(Saved data entries)
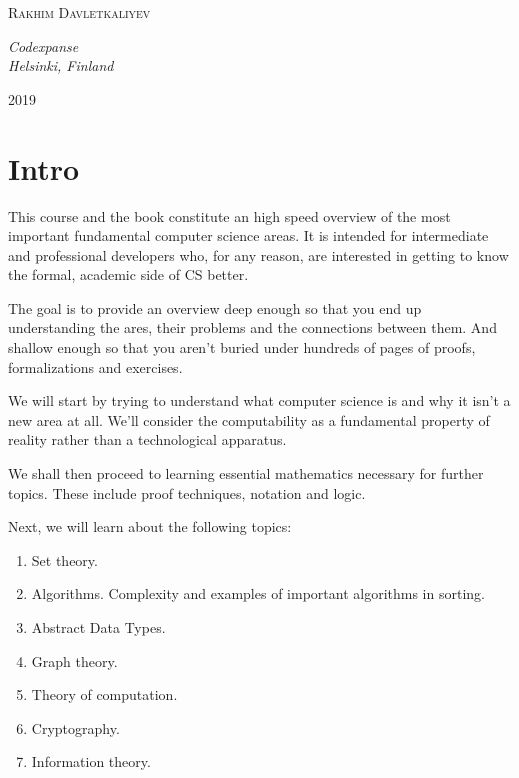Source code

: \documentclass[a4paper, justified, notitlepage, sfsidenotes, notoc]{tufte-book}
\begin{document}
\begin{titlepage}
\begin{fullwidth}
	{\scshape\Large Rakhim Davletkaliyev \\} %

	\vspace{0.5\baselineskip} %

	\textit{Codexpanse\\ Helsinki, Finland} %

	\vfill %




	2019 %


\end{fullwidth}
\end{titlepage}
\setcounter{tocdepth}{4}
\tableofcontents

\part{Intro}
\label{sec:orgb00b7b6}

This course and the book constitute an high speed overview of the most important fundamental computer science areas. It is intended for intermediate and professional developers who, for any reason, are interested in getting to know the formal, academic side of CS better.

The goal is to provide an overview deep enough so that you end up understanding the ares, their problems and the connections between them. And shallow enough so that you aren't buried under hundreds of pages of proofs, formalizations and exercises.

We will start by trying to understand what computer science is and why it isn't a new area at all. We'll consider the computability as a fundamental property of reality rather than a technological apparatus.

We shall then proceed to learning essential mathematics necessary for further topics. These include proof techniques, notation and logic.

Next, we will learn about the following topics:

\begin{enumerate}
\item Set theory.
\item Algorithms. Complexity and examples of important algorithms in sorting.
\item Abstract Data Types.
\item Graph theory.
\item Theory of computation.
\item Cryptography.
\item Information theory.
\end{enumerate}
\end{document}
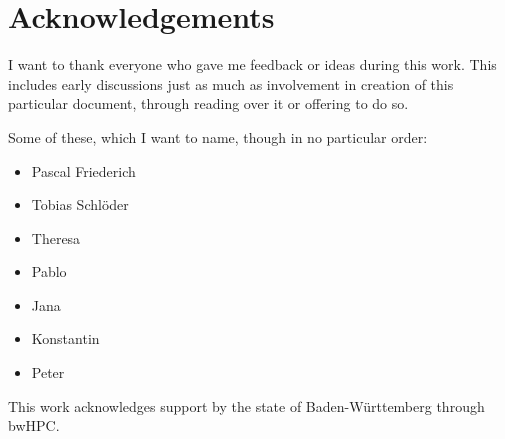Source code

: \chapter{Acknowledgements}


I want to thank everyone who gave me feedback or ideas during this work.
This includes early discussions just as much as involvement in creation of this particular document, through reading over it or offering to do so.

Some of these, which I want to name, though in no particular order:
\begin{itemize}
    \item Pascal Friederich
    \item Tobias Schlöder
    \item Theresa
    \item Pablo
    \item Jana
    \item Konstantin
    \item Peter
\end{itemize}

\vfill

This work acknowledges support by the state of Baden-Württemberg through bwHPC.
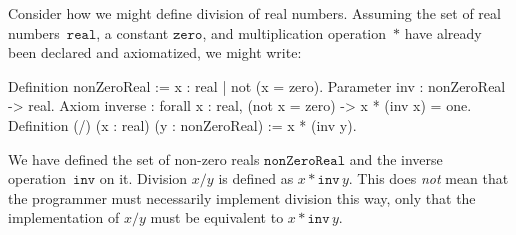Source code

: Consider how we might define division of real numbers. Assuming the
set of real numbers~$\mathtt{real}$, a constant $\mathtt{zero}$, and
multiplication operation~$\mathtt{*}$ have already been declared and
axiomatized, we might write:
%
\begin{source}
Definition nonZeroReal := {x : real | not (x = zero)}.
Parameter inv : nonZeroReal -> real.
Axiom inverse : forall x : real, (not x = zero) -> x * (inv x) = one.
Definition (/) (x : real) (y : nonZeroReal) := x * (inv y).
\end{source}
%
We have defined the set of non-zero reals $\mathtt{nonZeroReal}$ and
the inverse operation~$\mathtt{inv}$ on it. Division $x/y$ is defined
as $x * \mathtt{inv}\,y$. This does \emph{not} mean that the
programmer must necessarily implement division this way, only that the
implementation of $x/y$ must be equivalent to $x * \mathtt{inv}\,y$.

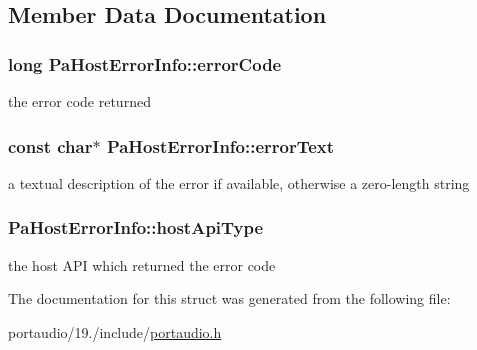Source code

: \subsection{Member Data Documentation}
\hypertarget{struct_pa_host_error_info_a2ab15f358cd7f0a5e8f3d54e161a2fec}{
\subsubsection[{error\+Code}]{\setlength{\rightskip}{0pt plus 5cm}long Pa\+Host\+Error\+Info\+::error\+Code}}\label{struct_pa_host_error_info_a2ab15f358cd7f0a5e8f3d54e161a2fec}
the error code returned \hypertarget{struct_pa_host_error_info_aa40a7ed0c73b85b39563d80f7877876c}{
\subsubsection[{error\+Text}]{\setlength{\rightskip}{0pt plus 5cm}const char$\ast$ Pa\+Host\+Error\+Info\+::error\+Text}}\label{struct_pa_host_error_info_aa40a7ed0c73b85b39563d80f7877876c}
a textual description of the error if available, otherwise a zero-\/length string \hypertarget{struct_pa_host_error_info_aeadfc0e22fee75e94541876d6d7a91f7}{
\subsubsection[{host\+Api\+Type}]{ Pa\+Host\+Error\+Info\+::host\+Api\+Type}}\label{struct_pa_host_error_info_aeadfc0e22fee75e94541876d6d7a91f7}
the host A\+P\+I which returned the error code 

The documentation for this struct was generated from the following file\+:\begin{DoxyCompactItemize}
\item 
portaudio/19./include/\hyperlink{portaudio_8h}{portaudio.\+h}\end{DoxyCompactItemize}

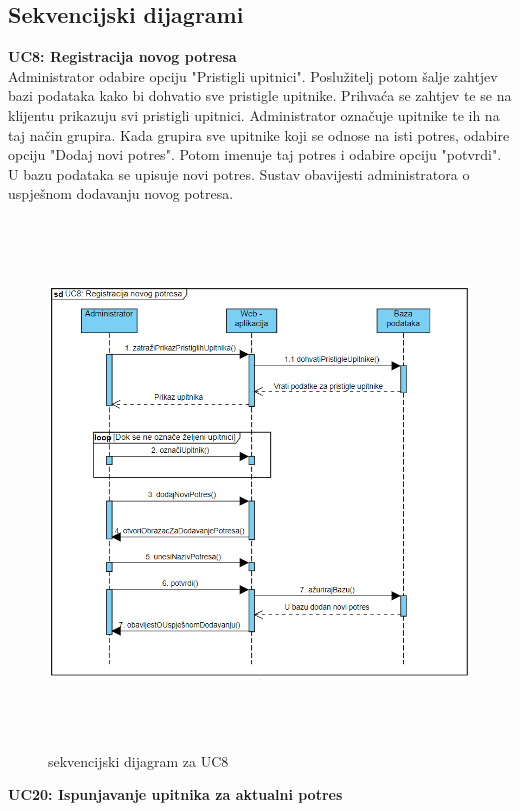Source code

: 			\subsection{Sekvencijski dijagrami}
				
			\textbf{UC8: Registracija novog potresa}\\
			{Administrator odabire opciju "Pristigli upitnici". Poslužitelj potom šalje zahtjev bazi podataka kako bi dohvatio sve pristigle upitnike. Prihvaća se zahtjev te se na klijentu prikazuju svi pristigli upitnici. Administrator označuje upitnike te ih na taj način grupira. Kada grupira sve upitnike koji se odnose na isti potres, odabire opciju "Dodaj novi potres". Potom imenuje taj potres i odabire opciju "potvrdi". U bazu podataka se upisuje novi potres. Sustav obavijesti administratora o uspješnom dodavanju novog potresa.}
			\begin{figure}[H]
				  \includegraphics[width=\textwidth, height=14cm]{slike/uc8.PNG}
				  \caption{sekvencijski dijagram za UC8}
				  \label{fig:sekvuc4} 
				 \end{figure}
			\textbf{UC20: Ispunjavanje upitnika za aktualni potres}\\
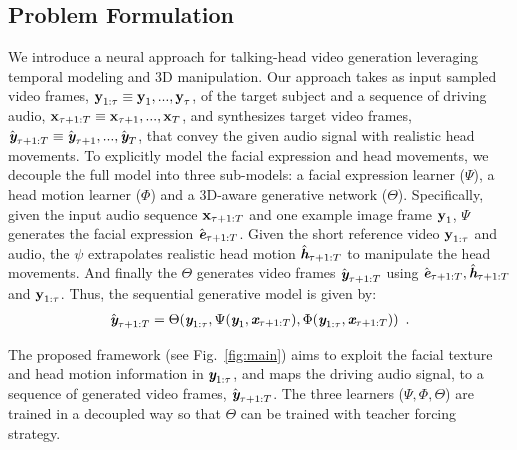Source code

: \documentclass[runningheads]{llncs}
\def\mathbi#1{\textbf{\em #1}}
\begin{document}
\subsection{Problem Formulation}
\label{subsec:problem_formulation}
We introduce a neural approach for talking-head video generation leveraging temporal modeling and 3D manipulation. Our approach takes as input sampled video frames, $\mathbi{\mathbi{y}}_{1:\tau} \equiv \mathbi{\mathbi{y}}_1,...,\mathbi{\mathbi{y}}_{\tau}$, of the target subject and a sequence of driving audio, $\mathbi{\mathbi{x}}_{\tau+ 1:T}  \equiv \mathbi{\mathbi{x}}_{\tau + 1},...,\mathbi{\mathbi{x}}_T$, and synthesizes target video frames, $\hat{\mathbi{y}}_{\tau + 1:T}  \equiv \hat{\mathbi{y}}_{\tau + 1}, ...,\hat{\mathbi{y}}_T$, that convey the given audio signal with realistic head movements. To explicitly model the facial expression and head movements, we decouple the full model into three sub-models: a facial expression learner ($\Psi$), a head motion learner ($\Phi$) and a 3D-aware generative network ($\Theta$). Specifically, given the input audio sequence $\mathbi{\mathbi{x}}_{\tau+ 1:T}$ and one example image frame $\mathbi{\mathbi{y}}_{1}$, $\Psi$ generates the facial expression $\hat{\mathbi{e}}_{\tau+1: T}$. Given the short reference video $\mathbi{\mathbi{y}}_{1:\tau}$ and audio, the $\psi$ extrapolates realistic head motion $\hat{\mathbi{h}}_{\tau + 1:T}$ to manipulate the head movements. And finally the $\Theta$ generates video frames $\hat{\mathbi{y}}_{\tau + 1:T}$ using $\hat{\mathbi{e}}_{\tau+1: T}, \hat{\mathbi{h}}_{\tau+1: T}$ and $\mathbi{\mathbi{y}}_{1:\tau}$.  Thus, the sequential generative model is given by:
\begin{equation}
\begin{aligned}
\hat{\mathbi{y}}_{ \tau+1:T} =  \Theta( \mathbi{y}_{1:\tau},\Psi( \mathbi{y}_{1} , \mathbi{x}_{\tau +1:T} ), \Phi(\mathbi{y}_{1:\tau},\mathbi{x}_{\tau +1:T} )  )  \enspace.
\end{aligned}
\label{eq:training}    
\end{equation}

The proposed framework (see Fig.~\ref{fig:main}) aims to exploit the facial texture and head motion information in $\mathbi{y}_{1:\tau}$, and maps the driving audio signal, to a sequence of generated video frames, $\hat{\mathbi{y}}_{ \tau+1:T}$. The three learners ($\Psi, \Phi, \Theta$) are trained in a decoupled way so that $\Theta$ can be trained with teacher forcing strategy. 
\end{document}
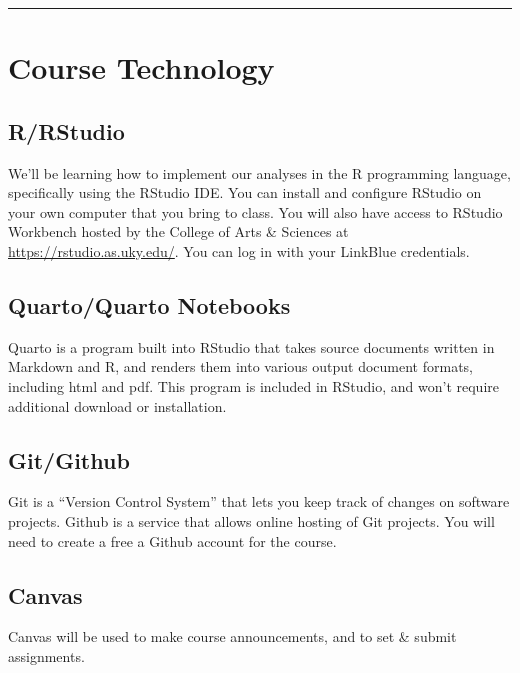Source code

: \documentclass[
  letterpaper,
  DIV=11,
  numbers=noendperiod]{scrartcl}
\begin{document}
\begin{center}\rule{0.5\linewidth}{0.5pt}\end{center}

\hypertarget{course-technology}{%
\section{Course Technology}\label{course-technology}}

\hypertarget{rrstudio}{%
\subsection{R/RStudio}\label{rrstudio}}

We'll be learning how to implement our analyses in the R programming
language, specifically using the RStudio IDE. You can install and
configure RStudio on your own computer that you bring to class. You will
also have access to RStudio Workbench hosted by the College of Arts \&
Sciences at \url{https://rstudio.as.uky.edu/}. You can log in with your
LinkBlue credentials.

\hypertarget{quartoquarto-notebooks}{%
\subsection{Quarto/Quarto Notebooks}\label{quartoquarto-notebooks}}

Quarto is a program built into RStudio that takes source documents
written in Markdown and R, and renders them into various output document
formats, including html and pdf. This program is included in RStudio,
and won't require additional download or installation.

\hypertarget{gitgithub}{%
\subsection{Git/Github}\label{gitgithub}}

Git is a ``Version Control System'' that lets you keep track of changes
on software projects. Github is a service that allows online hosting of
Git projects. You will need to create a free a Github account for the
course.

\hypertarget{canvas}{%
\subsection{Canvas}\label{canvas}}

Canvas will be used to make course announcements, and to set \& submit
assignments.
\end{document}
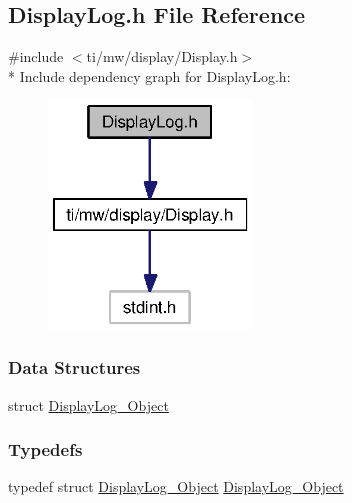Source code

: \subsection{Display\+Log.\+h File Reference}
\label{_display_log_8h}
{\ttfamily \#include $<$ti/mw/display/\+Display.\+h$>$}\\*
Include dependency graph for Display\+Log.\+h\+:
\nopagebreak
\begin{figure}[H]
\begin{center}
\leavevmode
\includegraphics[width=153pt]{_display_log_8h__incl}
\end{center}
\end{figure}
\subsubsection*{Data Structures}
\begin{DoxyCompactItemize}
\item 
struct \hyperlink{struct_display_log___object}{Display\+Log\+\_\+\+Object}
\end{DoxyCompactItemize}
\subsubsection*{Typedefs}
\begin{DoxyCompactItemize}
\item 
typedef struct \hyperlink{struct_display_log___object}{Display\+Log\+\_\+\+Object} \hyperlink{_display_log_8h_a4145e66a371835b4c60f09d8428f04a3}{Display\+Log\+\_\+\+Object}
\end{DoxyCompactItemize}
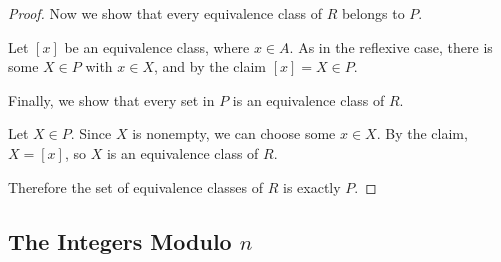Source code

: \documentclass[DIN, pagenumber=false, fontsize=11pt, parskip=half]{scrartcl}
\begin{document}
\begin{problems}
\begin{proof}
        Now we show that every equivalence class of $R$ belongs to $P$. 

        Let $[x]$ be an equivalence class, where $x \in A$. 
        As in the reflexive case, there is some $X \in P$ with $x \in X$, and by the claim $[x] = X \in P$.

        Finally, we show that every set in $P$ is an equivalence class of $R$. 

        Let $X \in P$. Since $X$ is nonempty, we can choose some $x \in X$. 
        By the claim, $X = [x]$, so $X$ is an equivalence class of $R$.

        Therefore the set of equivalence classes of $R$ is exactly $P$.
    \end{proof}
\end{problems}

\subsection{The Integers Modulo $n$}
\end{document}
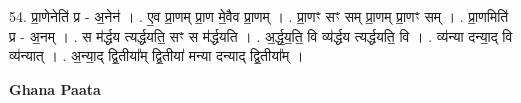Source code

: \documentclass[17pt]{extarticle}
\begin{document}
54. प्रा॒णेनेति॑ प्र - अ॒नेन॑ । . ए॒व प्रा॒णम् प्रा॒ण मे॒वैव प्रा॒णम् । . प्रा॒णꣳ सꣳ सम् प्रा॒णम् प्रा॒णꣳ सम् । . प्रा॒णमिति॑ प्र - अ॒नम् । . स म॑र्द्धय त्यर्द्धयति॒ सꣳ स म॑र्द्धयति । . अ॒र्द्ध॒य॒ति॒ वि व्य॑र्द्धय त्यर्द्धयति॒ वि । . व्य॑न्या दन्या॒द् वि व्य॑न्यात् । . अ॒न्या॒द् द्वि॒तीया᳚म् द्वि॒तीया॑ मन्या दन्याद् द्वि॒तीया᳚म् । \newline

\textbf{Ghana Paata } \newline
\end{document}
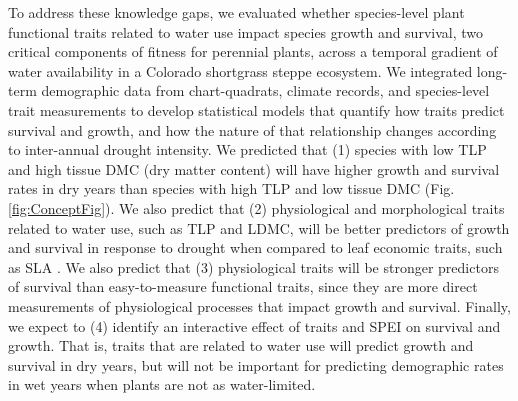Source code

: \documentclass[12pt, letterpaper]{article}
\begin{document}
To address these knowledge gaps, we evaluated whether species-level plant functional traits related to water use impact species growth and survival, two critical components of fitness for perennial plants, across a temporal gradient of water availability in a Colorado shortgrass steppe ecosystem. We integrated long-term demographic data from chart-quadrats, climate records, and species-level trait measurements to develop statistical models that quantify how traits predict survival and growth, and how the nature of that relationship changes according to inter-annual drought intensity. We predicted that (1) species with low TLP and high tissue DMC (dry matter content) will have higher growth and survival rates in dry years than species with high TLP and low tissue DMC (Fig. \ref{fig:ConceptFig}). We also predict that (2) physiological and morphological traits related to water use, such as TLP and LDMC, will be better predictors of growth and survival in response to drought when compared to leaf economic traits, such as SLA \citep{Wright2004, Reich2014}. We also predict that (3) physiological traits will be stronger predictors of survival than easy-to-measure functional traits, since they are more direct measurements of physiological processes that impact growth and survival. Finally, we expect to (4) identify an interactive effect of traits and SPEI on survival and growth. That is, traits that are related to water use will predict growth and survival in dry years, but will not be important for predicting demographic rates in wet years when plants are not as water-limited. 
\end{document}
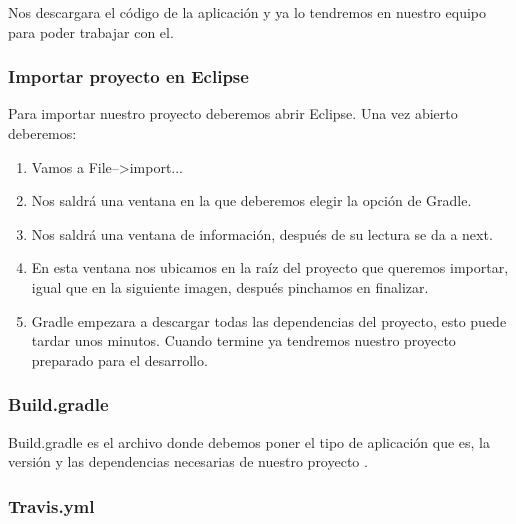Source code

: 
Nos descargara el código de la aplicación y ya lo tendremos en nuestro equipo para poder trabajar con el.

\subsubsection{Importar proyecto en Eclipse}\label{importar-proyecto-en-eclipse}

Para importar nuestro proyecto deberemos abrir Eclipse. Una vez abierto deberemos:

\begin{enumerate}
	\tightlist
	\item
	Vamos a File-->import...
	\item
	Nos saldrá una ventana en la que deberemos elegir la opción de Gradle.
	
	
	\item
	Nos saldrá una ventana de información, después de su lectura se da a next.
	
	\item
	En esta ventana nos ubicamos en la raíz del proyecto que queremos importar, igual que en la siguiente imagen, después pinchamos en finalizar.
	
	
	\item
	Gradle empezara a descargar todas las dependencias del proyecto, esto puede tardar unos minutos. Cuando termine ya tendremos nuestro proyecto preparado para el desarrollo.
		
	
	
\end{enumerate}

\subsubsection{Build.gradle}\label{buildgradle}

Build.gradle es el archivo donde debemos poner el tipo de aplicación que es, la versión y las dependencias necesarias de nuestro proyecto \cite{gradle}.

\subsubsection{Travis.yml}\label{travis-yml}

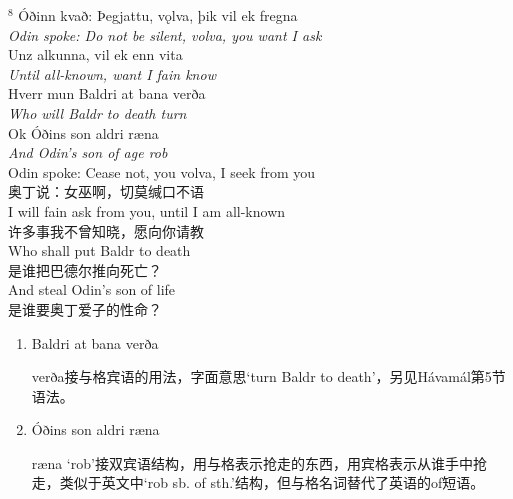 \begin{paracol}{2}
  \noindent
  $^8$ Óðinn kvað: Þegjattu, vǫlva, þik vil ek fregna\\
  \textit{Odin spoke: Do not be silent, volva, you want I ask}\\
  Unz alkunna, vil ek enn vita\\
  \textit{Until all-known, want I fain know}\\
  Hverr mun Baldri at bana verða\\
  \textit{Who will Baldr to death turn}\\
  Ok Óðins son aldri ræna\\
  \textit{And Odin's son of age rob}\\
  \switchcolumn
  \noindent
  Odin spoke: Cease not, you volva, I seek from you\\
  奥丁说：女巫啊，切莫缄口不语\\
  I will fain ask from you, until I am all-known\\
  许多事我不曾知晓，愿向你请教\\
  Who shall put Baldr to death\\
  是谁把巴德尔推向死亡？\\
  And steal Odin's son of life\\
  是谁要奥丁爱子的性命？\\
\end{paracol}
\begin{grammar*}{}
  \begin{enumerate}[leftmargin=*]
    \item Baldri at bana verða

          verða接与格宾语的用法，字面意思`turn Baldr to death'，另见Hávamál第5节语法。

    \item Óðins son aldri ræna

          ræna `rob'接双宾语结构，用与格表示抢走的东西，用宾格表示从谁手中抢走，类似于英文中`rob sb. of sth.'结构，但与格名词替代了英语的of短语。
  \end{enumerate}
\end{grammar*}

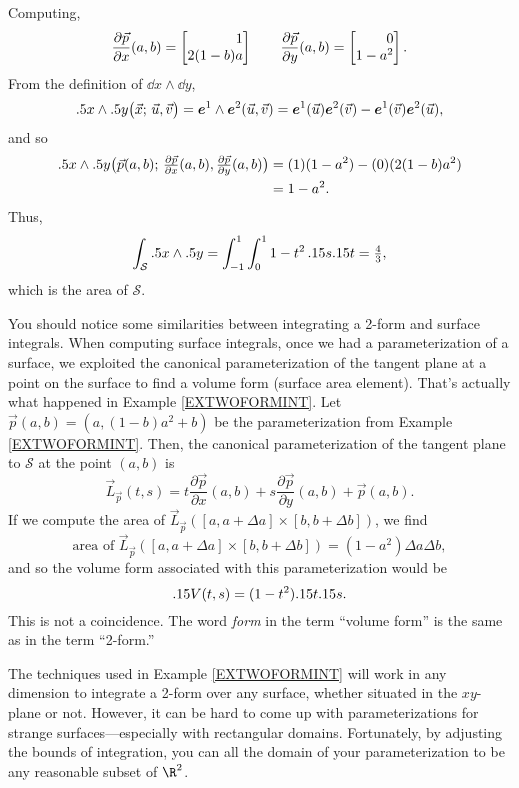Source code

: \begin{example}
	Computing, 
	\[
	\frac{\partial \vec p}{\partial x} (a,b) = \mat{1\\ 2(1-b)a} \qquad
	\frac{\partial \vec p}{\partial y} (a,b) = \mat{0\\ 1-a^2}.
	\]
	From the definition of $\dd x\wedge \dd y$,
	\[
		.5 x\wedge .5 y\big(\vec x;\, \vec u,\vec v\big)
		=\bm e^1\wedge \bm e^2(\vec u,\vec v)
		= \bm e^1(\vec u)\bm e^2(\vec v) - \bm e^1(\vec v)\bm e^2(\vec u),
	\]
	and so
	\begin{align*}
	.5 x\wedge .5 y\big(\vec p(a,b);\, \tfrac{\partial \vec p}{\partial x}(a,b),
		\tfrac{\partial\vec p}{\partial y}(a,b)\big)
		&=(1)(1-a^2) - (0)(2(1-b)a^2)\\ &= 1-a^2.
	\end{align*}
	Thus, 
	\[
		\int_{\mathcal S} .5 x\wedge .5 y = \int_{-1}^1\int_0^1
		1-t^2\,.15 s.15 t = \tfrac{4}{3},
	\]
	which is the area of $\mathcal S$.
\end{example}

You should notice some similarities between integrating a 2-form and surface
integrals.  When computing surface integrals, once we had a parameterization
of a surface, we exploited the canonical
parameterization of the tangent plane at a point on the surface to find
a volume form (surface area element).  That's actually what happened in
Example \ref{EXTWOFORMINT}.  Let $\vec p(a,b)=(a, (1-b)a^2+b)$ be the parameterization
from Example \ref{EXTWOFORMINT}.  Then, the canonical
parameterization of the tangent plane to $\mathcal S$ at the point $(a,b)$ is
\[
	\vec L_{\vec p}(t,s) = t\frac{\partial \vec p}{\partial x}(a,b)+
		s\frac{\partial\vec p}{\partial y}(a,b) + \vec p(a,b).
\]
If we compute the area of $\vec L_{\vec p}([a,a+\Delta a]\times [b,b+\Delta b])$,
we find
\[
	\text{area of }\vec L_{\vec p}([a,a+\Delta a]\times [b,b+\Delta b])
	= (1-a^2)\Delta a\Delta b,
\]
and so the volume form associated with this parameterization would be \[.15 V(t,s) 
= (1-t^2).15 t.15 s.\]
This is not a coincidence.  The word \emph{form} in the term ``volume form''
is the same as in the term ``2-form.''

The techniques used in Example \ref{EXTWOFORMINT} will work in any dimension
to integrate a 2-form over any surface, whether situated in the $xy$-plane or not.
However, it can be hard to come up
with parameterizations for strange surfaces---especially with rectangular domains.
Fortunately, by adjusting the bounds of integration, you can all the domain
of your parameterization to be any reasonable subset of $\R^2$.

## [Exercise details]
Nothing should appear in the answer except the lines above from the line with "(0)(2(1-b)a^2)\\ &= 1-a^2." through the line with "be the parameterization", both included, written out exactly.

## [Task result]
		&=(1)(1-a^2) - (0)(2(1-b)a^2)\\ &= 1-a^2.
	\end{align*}
	Thus, 
	\[
		\int_{\mathcal S} .5 x\wedge .5 y = \int_{-1}^1\int_0^1
		1-t^2\,.15 s.15 t = \tfrac{4}{3},
	\]
	which is the area of $\mathcal S$.
\end{example}

You should notice some similarities between integrating a 2-form and surface
integrals.  When computing surface integrals, once we had a parameterization
of a surface, we exploited the canonical
parameterization of the tangent plane at a point on the surface to find
a volume form (surface area element).  That's actually what happened in
Example \ref{EXTWOFORMINT}.  Let $\vec p(a,b)=(a, (1-b)a^2+b)$ be the parameterization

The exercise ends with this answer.